→ Task directions
Scan the records below. Copy every line in which the word "mbox" appears.

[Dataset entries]
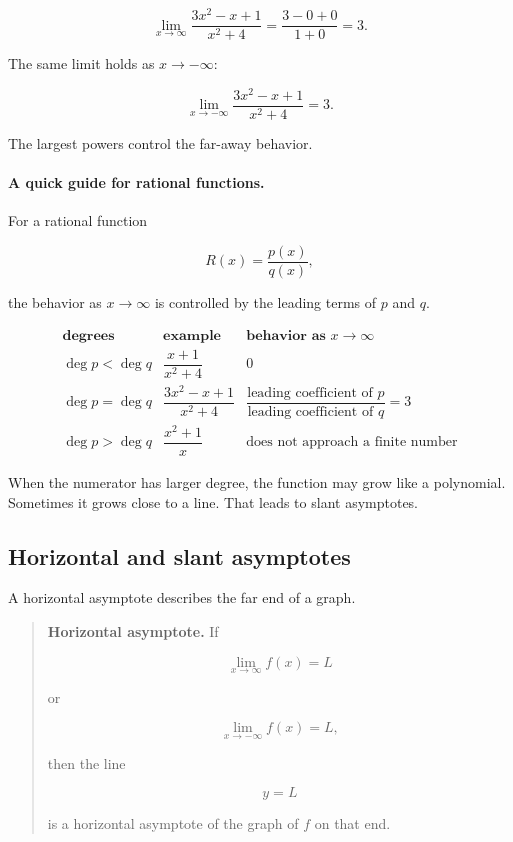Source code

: \[
\lim_{x\to\infty}\frac{3x^2-x+1}{x^2+4}
=
\frac{3-0+0}{1+0}
=
3.
\]

The same limit holds as \(x\to-\infty\):

\[
\lim_{x\to-\infty}\frac{3x^2-x+1}{x^2+4}=3.
\]

The largest powers control the far-away behavior.

\paragraph{A quick guide for rational functions.}
For a rational function

\[
R(x)=\frac{p(x)}{q(x)},
\]

the behavior as \(x\to\infty\) is controlled by the leading terms of \(p\) and \(q\).

\[
\begin{array}{c|c|c}
\textbf{degrees} & \textbf{example} & \textbf{behavior as }x\to\infty \\ \hline
\deg p<\deg q
&
\dfrac{x+1}{x^2+4}
&
0 \\[10pt]
\deg p=\deg q
&
\dfrac{3x^2-x+1}{x^2+4}
&
\dfrac{\text{leading coefficient of }p}{\text{leading coefficient of }q}=3 \\[12pt]
\deg p>\deg q
&
\dfrac{x^2+1}{x}
&
\text{does not approach a finite number}
\end{array}
\]

When the numerator has larger degree, the function may grow like a polynomial.  Sometimes it grows close to a line.  That leads to slant asymptotes.

\subsection{Horizontal and slant asymptotes}
\label{subsec:horizontal-slant-asymptotes}

A horizontal asymptote describes the far end of a graph.

\begin{quote}
\textbf{Horizontal asymptote.}
If

\[
\lim_{x\to\infty}f(x)=L
\]

or

\[
\lim_{x\to-\infty}f(x)=L,
\]

then the line

\[
y=L
\]

is a horizontal asymptote of the graph of \(f\) on that end.
\end{quote}

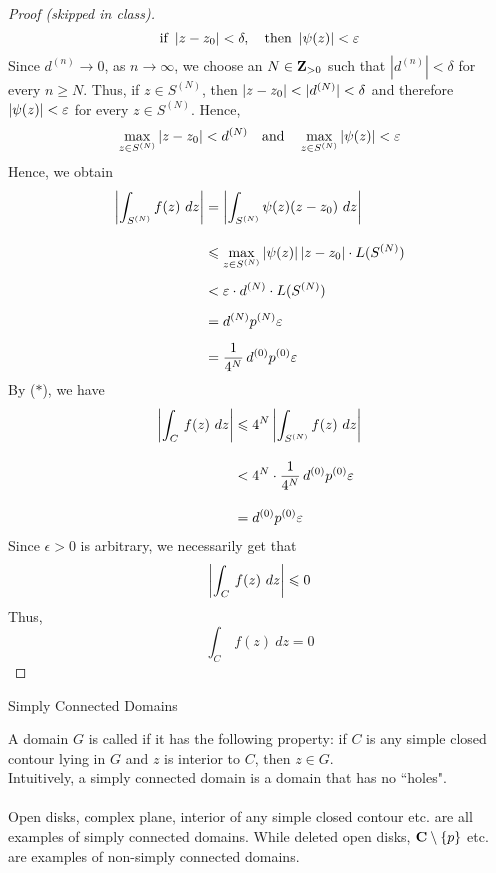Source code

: \begin{proof}[Proof (skipped in class)]
\[\text{if } \left\lvert z - z_0\right\rvert < \delta,\quad \text{then } \left\lvert\psi(z)\right\rvert < \varepsilon\]
Since $d^{(n)} \to 0$, as $n \to \infty$, we choose an $N \in \mathbf Z_{>0}$ such that $|d^{(n)}|< \delta$ for every $n \geq N$. Thus, if $z \in S^{(N)}$, then $\left\lvert z - z_0\right\rvert < |d^{(N)}| < \delta$ and therefore $\left\lvert\psi(z)\right\rvert < \varepsilon$ for every $z \in S^{(N)}$. Hence, 
\[\max_{z \in S^{(N)}} \left\lvert z - z_0\right\rvert < d^{(N)} \quad \text{and} \quad \max_{z \in S^{(N)}} \left\lvert\psi(z)\right\rvert < \varepsilon\]
Hence, we obtain
\begin{align*}
\abs{\int_{S^{(N)}}f(z)\ dz} &= \abs{\int_{S^{(N)}}\psi(z)(z - z_0)\ dz}\\[1em]
 &\leq \max_{z \in S^{(N)}}\abs{\psi(z)}\abs{z - z_0}\cdot L(S^{(N)})\\[0.5em]
 &< \epsilon\cdot d^{(N)}\cdot L(S^{(N)})\\[0.5em]
 &= d^{(N)}p^{(N)}\epsilon\\[0.5em]
 &= \frac{1}{4^N}\,d^{(0)}p^{(0)}\epsilon
\end{align*}
By ($*$), we have
\begin{align*}
\left\lvert\int_C\,f(z)\ dz\right\rvert &\leqslant 4^N\left\lvert\int_{S^{(N)}}f(z)\ dz\right\rvert\\[1em]
 &< 4^N\cdot \frac{1}{4^N}\,d^{(0)}p^{(0)}\varepsilon\\[1em]
 &= d^{(0)}p^{(0)}\varepsilon
\end{align*}
Since $\epsilon > 0$ is arbitrary, we necessarily get that
\[\left\lvert\int_C\,f(z)\ dz\right\rvert \leqslant 0\]
Thus, 
\[\int_C\,f(z)\ dz = 0\]
\end{proof}

\vspace*{2em}

\begin{mdframed}
\begin{center}
{\Large Simply Connected Domains}
\end{center}
\end{mdframed}

\begin{definition}
A domain $G$ is called  if it has the following property: if $C$ is any simple closed contour lying in $G$ and $z$ is interior to $C$, then $z \in G$.\\[0.5em]
Intuitively, a simply connected domain is a domain that has no ``holes".\\
\\
Open disks, complex plane, interior of any simple closed contour etc. are all examples of simply connected domains. While deleted open disks, $\mathbf C\setminus\left\{p\right\}$ etc. are examples of non-simply connected domains.
\end{definition}

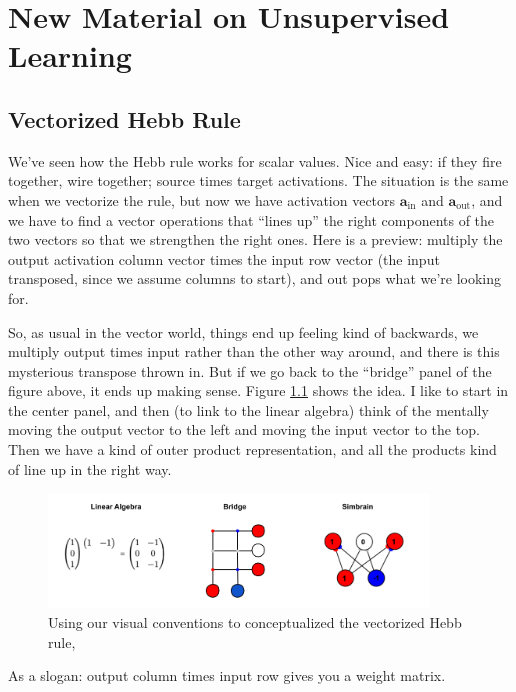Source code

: \chapter{New Material on Unsupervised Learning}

\section{Vectorized Hebb Rule}

We've seen how the Hebb rule works for scalar values. Nice and easy: if they fire together, wire together; source times target activations. The situation is the same when we vectorize the rule, but now we have activation vectors $\mathbf{a}_{\text{in}}$ and $\mathbf{a}_{\text{out}}$, and we have to find a vector operations that ``lines up'' the right components of the two vectors so that we strengthen the right ones.  Here is a preview: multiply the output activation column vector times the input row vector (the input transposed, since we assume columns to start), and out pops what we're looking for. 

So, as usual in the vector world, things end up feeling kind of backwards, we multiply output times input rather than the other way around, and there is this mysterious transpose thrown in.  But if we go back to the ``bridge'' panel of the figure above, it ends up making sense. Figure \ref{vectorizedHebb} shows the idea. I like to start in the center panel, and then (to link to the linear algebra) think of the mentally moving the output vector to the left and moving the input vector to the top. Then we have a kind of outer product representation, and all the products kind of line up in the right way. 

\begin{figure}[h]
\centering
\includegraphics[width=0.9\textwidth]{images/vectorizedHebb.png}
\caption[Jeff Yoshimi.]{Using our visual conventions to conceptualized the vectorized Hebb rule,}
\label{vectorizedHebb}
\end{figure}

As a slogan: output column times input row gives you a weight matrix.

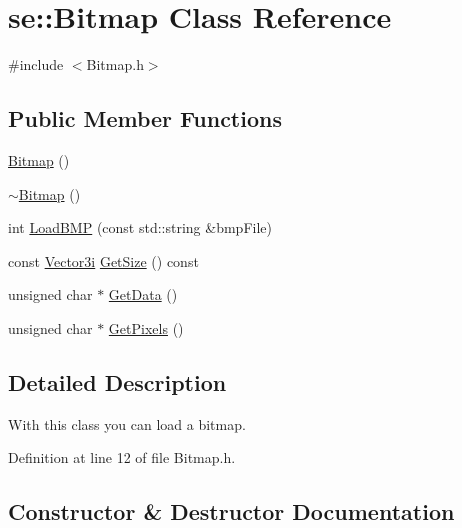 \hypertarget{classse_1_1_bitmap}{}\section{se\+:\+:Bitmap Class Reference}
\label{classse_1_1_bitmap}


{\ttfamily \#include $<$Bitmap.\+h$>$}

\subsection*{Public Member Functions}
\begin{DoxyCompactItemize}
\item 
\mbox{\hyperlink{classse_1_1_bitmap_a7b43662ae9e5584ee8e3cef244ca32f7}{Bitmap}} ()
\item 
\mbox{\hyperlink{classse_1_1_bitmap_aa098fcae7998e75240e46594fe84996e}{$\sim$\+Bitmap}} ()
\item 
int \mbox{\hyperlink{classse_1_1_bitmap_a76c7fbaf5d2049af44abf83fe40a854d}{Load\+B\+MP}} (const std\+::string \&bmp\+File)
\item 
const \mbox{\hyperlink{namespacese_ada11715de7cf6e87b5dfb4611fe68d29}{Vector3i}} \mbox{\hyperlink{classse_1_1_bitmap_a805adca2ccb528c6e694db84a51c7b66}{Get\+Size}} () const
\item 
unsigned char $\ast$ \mbox{\hyperlink{classse_1_1_bitmap_a2467e494eccacc94756c3f02b0d0cc5e}{Get\+Data}} ()
\item 
unsigned char $\ast$ \mbox{\hyperlink{classse_1_1_bitmap_a7e0aa0d86804f241261c46307447a4f5}{Get\+Pixels}} ()
\end{DoxyCompactItemize}


\subsection{Detailed Description}
With this class you can load a bitmap. 

Definition at line 12 of file Bitmap.\+h.



\subsection{Constructor \& Destructor Documentation}
\mbox{\label{classse_1_1_bitmap_a7b43662ae9e5584ee8e3cef244ca32f7}} 
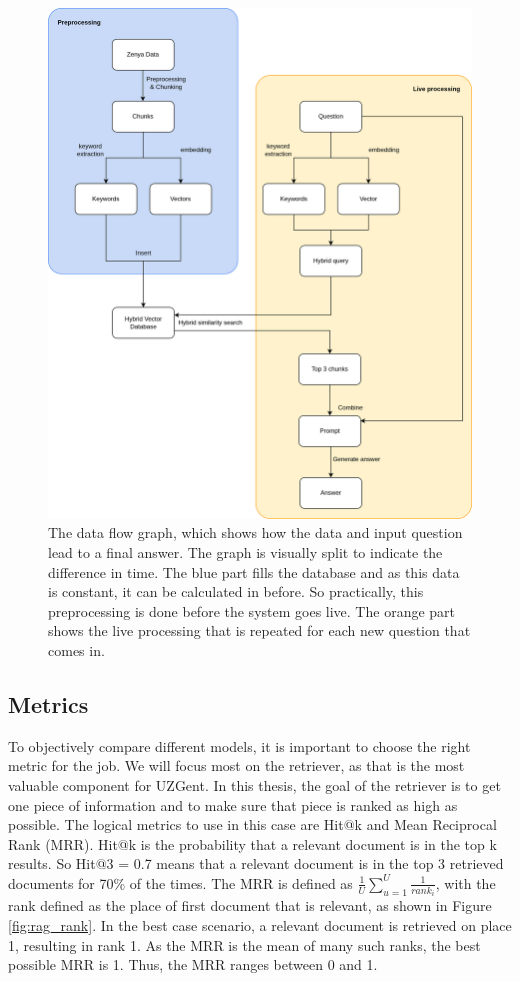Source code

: \begin{figure}[H]
    \centerline{\includegraphics[width=0.8\linewidth]{fig/dataflow_graph.png}}
    \caption{The data flow graph, which shows how the data and input question lead to a final answer. The graph is visually split to indicate the difference in time. The blue part fills the database and as this data is constant, it can be calculated in before. So practically, this preprocessing is done before the system goes live. The orange part shows the live processing that is repeated for each new question that comes in.}
    \label{fig:dataflow_graph}
\end{figure}

\subsection{Metrics}
To objectively compare different models, it is important to choose the right metric for the job. We will focus most on the retriever, as that is the most valuable component for UZGent. In this thesis, the goal of the retriever is to get one piece of information and to make sure that piece is ranked as high as possible. The logical metrics to use in this case are Hit@k and Mean Reciprocal Rank (MRR). Hit@k is the probability that a relevant document is in the top k results. So Hit@3 = 0.7 means that a relevant document is in the top 3 retrieved documents for 70\% of the times. The MRR is defined as $\frac{1}{U} \sum_{u=1}^U \frac{1}{rank_i}$, with the rank defined as the place of first document that is relevant, as shown in Figure \ref{fig:rag_rank}. In the best case scenario, a relevant document is retrieved on place 1, resulting in rank 1. As the MRR is the mean of many such ranks, the best possible MRR is 1. Thus, the MRR ranges between 0 and 1.

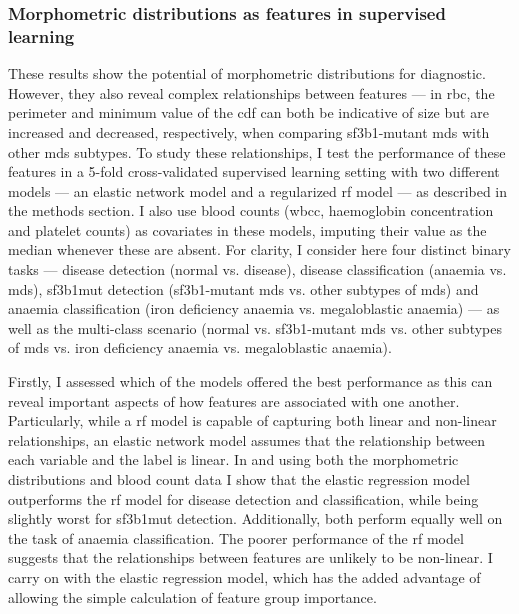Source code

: \begin{figure}[!ht]
    \label{fig:feature-distribution-mean}
\end{figure}

\subsubsection{Morphometric distributions as features in supervised learning}

These results show the potential of morphometric distributions for diagnostic. However, they also reveal complex relationships between features --- in \ac{rbc}, the perimeter and minimum value of the \ac{cdf} can both be indicative of size but are increased and decreased, respectively, when comparing \ac{sf3b1}-mutant \ac{mds} with other \ac{mds} subtypes. To study these relationships, I test the performance of these features in a 5-fold cross-validated supervised learning setting with two different models --- an elastic network model and a regularized \ac{rf} model --- as described in the methods section. I also use blood counts (\ac{wbcc}, haemoglobin concentration and platelet counts) as covariates in these models, imputing their value as the median whenever these are absent. For clarity, I consider here four distinct binary tasks --- disease detection (normal vs. disease), disease classification (anaemia vs. \ac{mds}), \ac{sf3b1}mut detection (\ac{sf3b1}-mutant \ac{mds} vs. other subtypes of \ac{mds}) and anaemia classification (iron deficiency anaemia vs. megaloblastic anaemia) --- as well as the multi-class scenario (normal vs. \ac{sf3b1}-mutant \ac{mds} vs. other subtypes of \ac{mds} vs. iron deficiency anaemia vs. megaloblastic anaemia). 

Firstly, I assessed which of the models offered the best performance as this can reveal important aspects of how features are associated with one another. Particularly, while a \ac{rf} model is capable of capturing both linear and non-linear relationships, an elastic network model assumes that the relationship between each variable and the label is linear. In  and using both the morphometric distributions and blood count data I show that the elastic regression model outperforms the \ac{rf} model for disease detection and classification, while being slightly worst for \ac{sf3b1}mut detection. Additionally, both perform equally well on the task of anaemia classification. The poorer performance of the \ac{rf} model suggests that the relationships between features are unlikely to be non-linear. I carry on with the elastic regression model, which has the added advantage of allowing the simple calculation of feature group importance.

→ Result
\mbox{\hyperlink{classse_1_1_bitmap_a7b43662ae9e5584ee8e3cef244ca32f7}{Bitmap}} ()
\mbox{\hyperlink{classse_1_1_bitmap_aa098fcae7998e75240e46594fe84996e}{$\sim$\+Bitmap}} ()
int \mbox{\hyperlink{classse_1_1_bitmap_a76c7fbaf5d2049af44abf83fe40a854d}{Load\+B\+MP}} (const std\+::string \&bmp\+File)
const \mbox{\hyperlink{namespacese_ada11715de7cf6e87b5dfb4611fe68d29}{Vector3i}} \mbox{\hyperlink{classse_1_1_bitmap_a805adca2ccb528c6e694db84a51c7b66}{Get\+Size}} () const
unsigned char $\ast$ \mbox{\hyperlink{classse_1_1_bitmap_a2467e494eccacc94756c3f02b0d0cc5e}{Get\+Data}} ()
unsigned char $\ast$ \mbox{\hyperlink{classse_1_1_bitmap_a7e0aa0d86804f241261c46307447a4f5}{Get\+Pixels}} ()
\mbox{\label{classse_1_1_bitmap_a7b43662ae9e5584ee8e3cef244ca32f7}} 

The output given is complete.